Sure, you can hit the usual suspects…Green House or Barney’s…good products, but expensive. Here are a few lesser known coffee shops to try out.
Places to go:
• Green Place (Kloveniersburgwal 4)…Good selection of flowers…properly cured…look for their OGs (i.e. Tahoe OG)…hybrids that are predominantly Indica.
• Siberie (Brouwersgracht 11)…Very local shop with a good selection of reasonably priced hash. Grams of potent Moroccan can be bought for less than 10 euros.
• Hunter’s (Warmoesstraat 24)…The Hazes have always been popular in Amsterdam. I think that the Hunter’s Haze is excellent. Better quality and less expensive than either Amnesia Haze (Amnesia) or Arjan’s Haze (Green House). They also have some nice Budda Cheese as well. (Slide next door to Vodka Bar…very relaxed towards smoking…shhh.)
• Basjoe (Corner of Kloveniersburgwal and Rusland)…Another place to find great hash at a good price. Ask for the Triple Zero…not always on the menu…but usually in stock.
And now…Places to avoid:
• Bulldog (Any location)…poor quality flowers…usually not cured properly (it will smell like cut grass)…and expensive. Buy a tee-shirt…skip the weed.
• Grasshopper (oudebrugsteeg 16)…Cool old building…a nice place to have a pint on the terrace when the weather is good. The food is pretty decent too. But don’t venture downstairs to the coffee shop. Many of their offerings have a chemical taste that means the plants weren’t flushed properly…makes for a harsh flavor.
So, there you have it. I’m sure that not all smokers will agree with my recommendations…to each his own. But I just wanted to share some of my recent coffee shop experiences.
When taking hits from the local, ahhh... shall we say, fare, start small, work your way up. Otherwise; all you'll do is learn how to cough...and I'm talkin cough HARD. You may even beable to see what it feels like to cough all the way till that puking stage, oh what fun that is.

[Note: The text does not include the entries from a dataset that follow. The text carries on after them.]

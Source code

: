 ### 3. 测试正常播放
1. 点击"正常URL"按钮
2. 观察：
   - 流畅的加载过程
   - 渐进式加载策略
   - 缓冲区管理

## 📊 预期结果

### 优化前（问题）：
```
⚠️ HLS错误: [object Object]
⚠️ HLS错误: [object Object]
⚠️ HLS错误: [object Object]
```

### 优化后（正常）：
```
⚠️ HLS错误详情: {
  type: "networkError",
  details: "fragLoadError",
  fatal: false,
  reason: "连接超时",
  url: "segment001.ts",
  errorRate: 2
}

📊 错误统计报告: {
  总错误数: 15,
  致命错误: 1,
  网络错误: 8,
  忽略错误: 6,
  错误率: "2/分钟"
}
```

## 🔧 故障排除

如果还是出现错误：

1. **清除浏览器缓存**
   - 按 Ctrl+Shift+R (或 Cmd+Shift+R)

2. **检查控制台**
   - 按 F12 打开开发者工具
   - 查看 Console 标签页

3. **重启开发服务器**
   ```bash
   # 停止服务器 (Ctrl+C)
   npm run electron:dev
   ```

Start Small, these are the two magic words of the day.
when going into a coffee shop to smoke your cronic....you must buy a drink as well as your pot! do not think you can just sit in the shop smoking away.....this is a must do, do not act like a fool and dis-respect these people.
'Coffee Shops' are everywhere. This is where you can buy marijuana and hash, surf the 'net, and maybe even buy coffee! If you are only interested in the coffee, perhaps you should try a cafe. The term coffee shop, doesn't really mean coffee shop.
Marijuana is legal and is served in "coffee shops". There are plenty of them near Damrak and Red Light district, and the smoke smell coming out of them can be quite strong. You will see a lot of hippie-looking happy people walking around ;) They never bothered us, but since the drugs can easily become a habit, I would not recommend venturing alone in small alleys at night, or leaving valuables unguarded.
In the spirit of scientific explorations I probably should have ventured into one of Amsterdam's famous coffeeshops. But I didn't, so I really have no firsthand knowledge of what goes on inside these establishments. Rumor has it, though, that it is not actually coffee that is for sale in these shops.
I know that for some folks, the liberal laws regarding recreational drugs and prostitution is the main attraction of Amsterdam. For others, these "loose morals" keeps them away. On my part, I always felt perfectly safe in Amsterdam and thoroughly enjoyed myself at the cafes and walking through the neighborhoods. So while the freely obtainable vices did not enhance my experience, neither did it detract. I cannot personally find fault with the Dutch credo of live and let live.